Ketua Umum Wadah GenRe Indonesia I Putu Arya Aditia Utama menyampaikan komitmen untuk melawan judi online. “Kegiatan memperingati Hari Disabilitas Internasional adalah bentuk keberpihakan GenRe terhadap isu inklusi. Kami percaya, inklusivitas adalah ekosistem yang dimaksud harus dibentuk melalui kolaborasi multipihak. Selain itu, sebagai mitra strategis pemerintah, kami juga berazam pada mengambil peran untuk memberantas judi online,” katanya.
Kegiatan ini dimeriahkan oleh penampilan Stand Up Comedy dari komika difabel, Anggi Wahyuda. Talkshow diisi oleh dua narasumber dari teman disabilitas, yaitu Anjas Pramono sebagai Ketua Iluni Sekolah Staf Presiden juga Fedya Jelila selaku Duta GenRe Inklusi Indonesia 2024.

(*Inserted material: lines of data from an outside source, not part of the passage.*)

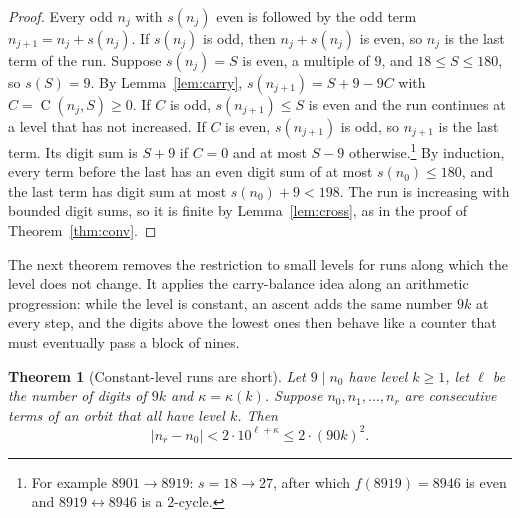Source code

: \documentclass[11pt]{article}
\newtheorem{theorem}{Theorem}[section]
\theoremstyle{definition}
\theoremstyle{remark}
\newcommand{\C}{\operatorname{C}}
\begin{document}
\begin{proof}
Every odd $n_j$ with $s(n_j)$ even is followed by the odd term
$n_{j+1}=n_j+s(n_j)$. If $s(n_j)$ is odd, then $n_j+s(n_j)$ is even, so $n_j$
is the last term of the run. Suppose $s(n_j)=S$ is even, a multiple of $9$, and
$18\le S\le180$, so $s(S)=9$. By Lemma~\ref{lem:carry},
$s(n_{j+1})=S+9-9C$ with $C=\C(n_j,S)\ge0$. If $C$ is odd, $s(n_{j+1})\le S$
is even and the run continues at a level that has not increased. If $C$ is
even, $s(n_{j+1})$ is odd, so $n_{j+1}$ is the last term. Its digit sum is
$S+9$ if $C=0$ and at most $S-9$ otherwise.\footnote{For example $8901\to8919$:
$s=18\to27$, after which $f(8919)=8946$ is even and $8919\leftrightarrow8946$
is a $2$-cycle.} By induction, every term before the last has an even digit
sum of at most $s(n_0)\le180$, and the last term has digit sum at most
$s(n_0)+9<198$. The run is increasing with bounded digit sums, so it is finite
by Lemma~\ref{lem:cross}, as in the proof of Theorem~\ref{thm:conv}.
\end{proof}

The next theorem removes the restriction to small levels for runs along
which the level does not change. It applies the carry-balance idea along an
arithmetic progression: while the level is constant, an ascent adds the same
number $9k$ at every step, and the digits above the lowest ones then behave
like a counter that must eventually pass a block of nines.

\begin{theorem}[Constant-level runs are short]\label{thm:shortruns}
Let $9\mid n_0$ have level $k\ge1$, let $\ell$ be the number of digits of $9k$
and $\kappa=\kappa(k)$. Suppose $n_0,n_1,\dots,n_r$ are consecutive terms of an
orbit that all have level $k$. Then
\[
  |n_r-n_0|<2\cdot10^{\ell+\kappa}\le2\cdot(90k)^2 .
\]
\end{theorem}
\end{document}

Sementara itu, belajar sama-sama teman disabilitas diisi oleh Assyifa yang digunakan merupakan Deaf Creator sekligus juga Duta GenRe Indonesia Inklusi 2024 yang tersebut mengajarkan bahasa isyarat terhadap kontestan yang mana hadir.
Kegiatan ini harapannya dapat menjadi momen refleksi juga menggalakkan organisasi/komunitas pemuda pada mengambil peran mewujudkan habitat inklusi dalam Indonesia sekaligus berperan melawan maraknya tindakan hukum judi online.